Dealing With Missing Data

Participants had varying amounts of missing data for covariables within the 2 main analysis samples. Taking into account only those children with complete data on all covariables, the complete case sample sizes were 1075 for the non–blood-based outcomes (20% of the 4639 eligible subjects for those outcomes) and 944 for the blood-based outcomes (35% of the 2967 eligible subjects for those outcomes) (Fig 1).

To minimize selection bias, missing values of all outcomes and covariates were imputed, with the exclusion of blood-based outcomes.

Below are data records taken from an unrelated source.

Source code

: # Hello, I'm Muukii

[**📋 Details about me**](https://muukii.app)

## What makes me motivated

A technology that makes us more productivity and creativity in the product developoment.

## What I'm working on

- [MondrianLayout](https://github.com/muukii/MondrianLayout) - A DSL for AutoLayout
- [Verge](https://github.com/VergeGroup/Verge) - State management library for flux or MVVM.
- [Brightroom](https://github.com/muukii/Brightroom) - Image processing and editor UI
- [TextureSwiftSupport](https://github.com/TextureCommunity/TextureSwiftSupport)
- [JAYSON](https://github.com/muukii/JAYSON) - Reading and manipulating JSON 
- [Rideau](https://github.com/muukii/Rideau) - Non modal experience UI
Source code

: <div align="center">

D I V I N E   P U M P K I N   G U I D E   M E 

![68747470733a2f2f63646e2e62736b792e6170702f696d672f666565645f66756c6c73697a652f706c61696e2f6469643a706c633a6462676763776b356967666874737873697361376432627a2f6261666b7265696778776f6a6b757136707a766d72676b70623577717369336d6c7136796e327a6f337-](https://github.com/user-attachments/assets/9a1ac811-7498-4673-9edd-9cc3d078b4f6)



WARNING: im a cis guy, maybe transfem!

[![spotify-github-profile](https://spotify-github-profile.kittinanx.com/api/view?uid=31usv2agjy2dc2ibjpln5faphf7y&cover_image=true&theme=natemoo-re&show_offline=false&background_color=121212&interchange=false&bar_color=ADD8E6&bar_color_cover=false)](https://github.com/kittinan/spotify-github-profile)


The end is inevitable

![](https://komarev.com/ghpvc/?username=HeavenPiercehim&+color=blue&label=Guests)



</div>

For non–blood-based outcomes, the main analysis sample comprised respondents who provided accelerometry data at age 11 years and also attended the clinics at ages 11 and 15 years (n = 4639). Within this sample, missing values in all outcomes and covariates were imputed (accelerometer-measured sedentary/MVPA time had no missing values). For blood-based outcomes, the main analysis sample was further limited to the 2963 subjects who provided a blood sample. Missing values were imputed by using the multiple imputation procedure in SPSS version 21 (IBM SPSS Statistics, IBM Corporation, Armonk, NY), with linear regression as the type of imputation and the generation of 20 imputation data sets. All outcome, exposure, and covariate data were included as predictors in the imputation procedure. Further details of the imputation procedure, as well as key results from the observed (nonimputed) data set, are included in the Supplemental Appendix.

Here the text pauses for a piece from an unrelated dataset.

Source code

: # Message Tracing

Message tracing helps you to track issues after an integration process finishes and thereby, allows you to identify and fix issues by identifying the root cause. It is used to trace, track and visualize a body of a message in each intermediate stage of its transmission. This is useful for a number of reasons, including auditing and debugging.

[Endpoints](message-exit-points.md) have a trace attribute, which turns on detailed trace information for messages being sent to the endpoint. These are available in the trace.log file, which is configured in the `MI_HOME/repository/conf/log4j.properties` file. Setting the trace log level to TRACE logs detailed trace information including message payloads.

Data Handling and Statistical Analysis

Several outcome variables were logged to improve normality of residuals (waist circumference, triglycerides, HDL-C, C-reactive protein, glucose, and insulin). Due to the range of ages at which height and weight were measured, BMI was converted to an age- and gender-specific SD score (SDS) based on the Cole formula we used recently10 and is detailed elsewhere.25 Because we found no evidence of an interaction between gender and ST or MVPA in terms of the outcomes, analyses were adjusted for gender but were not gender-specific.

Multiple linear regression was used to examine associations between ST and MVPA and cardiometabolic and adiposity outcomes, adjusting for covariables. Cardiometabolic and adiposity outcomes consisted of BMI SDS, waist circumference, body fat mass, DBP and SBP (non–blood-based sample) and fasting triglycerides, HDL-C, total cholesterol, low-density lipoprotein cholesterol (LDL-C), C-reactive protein, glucose, and insulin (blood-based sample). Results were expressed as mean differences per 10 minutes/d in either ST or MVPA.

Models were checked for collinearity, and variance inflation factors in all models were all <2. Residual plots and statistics were checked for normality, heteroscedasticity, and independence.

In a subsample with valid accelerometry data at both 11 and 15 years of age, we examined whether baseline adiposity was associated with ST at follow-up by using multiple linear regression with BMI SDS (n = 2067), body fat mass (n = 1358), and waist circumference (n = 1789) at age 11 years as exposures and ST at age 15 years as the outcome.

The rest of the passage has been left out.